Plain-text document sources
>>>>>
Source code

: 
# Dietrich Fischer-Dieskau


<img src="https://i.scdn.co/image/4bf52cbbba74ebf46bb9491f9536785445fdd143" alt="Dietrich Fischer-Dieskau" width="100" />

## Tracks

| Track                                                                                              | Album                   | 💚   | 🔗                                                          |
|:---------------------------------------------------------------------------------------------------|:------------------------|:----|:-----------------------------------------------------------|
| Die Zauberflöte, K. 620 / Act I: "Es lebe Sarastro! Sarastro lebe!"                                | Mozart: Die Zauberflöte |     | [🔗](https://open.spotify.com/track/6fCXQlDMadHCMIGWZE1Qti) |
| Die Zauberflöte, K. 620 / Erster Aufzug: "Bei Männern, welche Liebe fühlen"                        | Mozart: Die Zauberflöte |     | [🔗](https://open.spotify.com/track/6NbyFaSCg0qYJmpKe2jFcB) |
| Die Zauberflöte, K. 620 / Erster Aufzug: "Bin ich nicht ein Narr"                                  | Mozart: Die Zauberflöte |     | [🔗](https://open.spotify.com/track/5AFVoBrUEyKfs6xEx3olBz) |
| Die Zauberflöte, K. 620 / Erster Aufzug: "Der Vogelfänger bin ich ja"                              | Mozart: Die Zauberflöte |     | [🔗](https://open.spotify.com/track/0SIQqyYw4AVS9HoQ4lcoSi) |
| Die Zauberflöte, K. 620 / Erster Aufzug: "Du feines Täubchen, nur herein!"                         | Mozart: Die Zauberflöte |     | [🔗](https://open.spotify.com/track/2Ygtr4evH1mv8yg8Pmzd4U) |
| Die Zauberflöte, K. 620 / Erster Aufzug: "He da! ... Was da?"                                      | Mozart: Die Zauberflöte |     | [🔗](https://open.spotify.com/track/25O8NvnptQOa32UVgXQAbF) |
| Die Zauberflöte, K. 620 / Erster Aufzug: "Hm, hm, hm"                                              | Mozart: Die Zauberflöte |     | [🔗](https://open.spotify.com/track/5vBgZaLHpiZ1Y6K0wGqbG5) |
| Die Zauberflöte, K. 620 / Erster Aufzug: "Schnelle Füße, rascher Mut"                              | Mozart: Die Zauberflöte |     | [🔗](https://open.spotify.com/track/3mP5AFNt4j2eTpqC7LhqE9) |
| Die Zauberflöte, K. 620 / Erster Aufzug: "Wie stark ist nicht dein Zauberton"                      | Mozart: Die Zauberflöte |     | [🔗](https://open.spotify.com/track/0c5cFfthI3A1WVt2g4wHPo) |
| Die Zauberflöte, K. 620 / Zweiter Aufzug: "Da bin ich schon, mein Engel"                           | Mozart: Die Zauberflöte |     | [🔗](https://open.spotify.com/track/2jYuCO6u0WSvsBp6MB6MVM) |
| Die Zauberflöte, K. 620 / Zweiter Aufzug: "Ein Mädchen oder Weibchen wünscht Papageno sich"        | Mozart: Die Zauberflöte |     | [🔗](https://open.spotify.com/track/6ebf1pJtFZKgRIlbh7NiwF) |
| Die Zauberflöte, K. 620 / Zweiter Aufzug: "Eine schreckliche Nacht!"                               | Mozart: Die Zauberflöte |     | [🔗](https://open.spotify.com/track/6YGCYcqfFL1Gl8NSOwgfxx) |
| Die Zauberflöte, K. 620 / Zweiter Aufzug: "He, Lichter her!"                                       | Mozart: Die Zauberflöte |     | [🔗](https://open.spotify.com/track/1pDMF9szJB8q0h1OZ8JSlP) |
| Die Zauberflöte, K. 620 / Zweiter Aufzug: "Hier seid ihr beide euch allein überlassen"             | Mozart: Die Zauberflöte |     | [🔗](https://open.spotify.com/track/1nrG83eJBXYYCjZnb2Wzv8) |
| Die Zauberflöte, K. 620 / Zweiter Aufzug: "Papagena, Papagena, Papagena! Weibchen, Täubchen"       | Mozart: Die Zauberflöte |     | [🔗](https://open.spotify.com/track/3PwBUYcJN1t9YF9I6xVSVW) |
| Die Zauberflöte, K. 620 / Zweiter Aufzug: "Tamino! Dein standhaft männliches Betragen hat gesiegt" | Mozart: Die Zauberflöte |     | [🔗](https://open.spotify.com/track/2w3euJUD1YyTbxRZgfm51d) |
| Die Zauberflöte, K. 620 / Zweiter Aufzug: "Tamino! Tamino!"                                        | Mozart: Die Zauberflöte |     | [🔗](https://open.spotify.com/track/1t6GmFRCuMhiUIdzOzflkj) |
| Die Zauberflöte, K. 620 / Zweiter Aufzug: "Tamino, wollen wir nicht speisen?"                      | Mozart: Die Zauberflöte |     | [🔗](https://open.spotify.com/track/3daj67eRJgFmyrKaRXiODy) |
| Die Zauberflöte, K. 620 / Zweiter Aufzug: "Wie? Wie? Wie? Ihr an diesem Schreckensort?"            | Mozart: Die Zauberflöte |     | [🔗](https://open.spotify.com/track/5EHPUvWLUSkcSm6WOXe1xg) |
<<<<<
(Instructions to follow)
There is a line above that contains "seid ihr beide". Copy it and all later lines through the last, exactly, and leave out the rest.

(Your response)
| Die Zauberflöte, K. 620 / Zweiter Aufzug: "Hier seid ihr beide euch allein überlassen"             | Mozart: Die Zauberflöte |     | [🔗](https://open.spotify.com/track/1nrG83eJBXYYCjZnb2Wzv8) |
| Die Zauberflöte, K. 620 / Zweiter Aufzug: "Papagena, Papagena, Papagena! Weibchen, Täubchen"       | Mozart: Die Zauberflöte |     | [🔗](https://open.spotify.com/track/3PwBUYcJN1t9YF9I6xVSVW) |
| Die Zauberflöte, K. 620 / Zweiter Aufzug: "Tamino! Dein standhaft männliches Betragen hat gesiegt" | Mozart: Die Zauberflöte |     | [🔗](https://open.spotify.com/track/2w3euJUD1YyTbxRZgfm51d) |
| Die Zauberflöte, K. 620 / Zweiter Aufzug: "Tamino! Tamino!"                                        | Mozart: Die Zauberflöte |     | [🔗](https://open.spotify.com/track/1t6GmFRCuMhiUIdzOzflkj) |
| Die Zauberflöte, K. 620 / Zweiter Aufzug: "Tamino, wollen wir nicht speisen?"                      | Mozart: Die Zauberflöte |     | [🔗](https://open.spotify.com/track/3daj67eRJgFmyrKaRXiODy) |
| Die Zauberflöte, K. 620 / Zweiter Aufzug: "Wie? Wie? Wie? Ihr an diesem Schreckensort?"            | Mozart: Die Zauberflöte |     | [🔗](https://open.spotify.com/track/5EHPUvWLUSkcSm6WOXe1xg) |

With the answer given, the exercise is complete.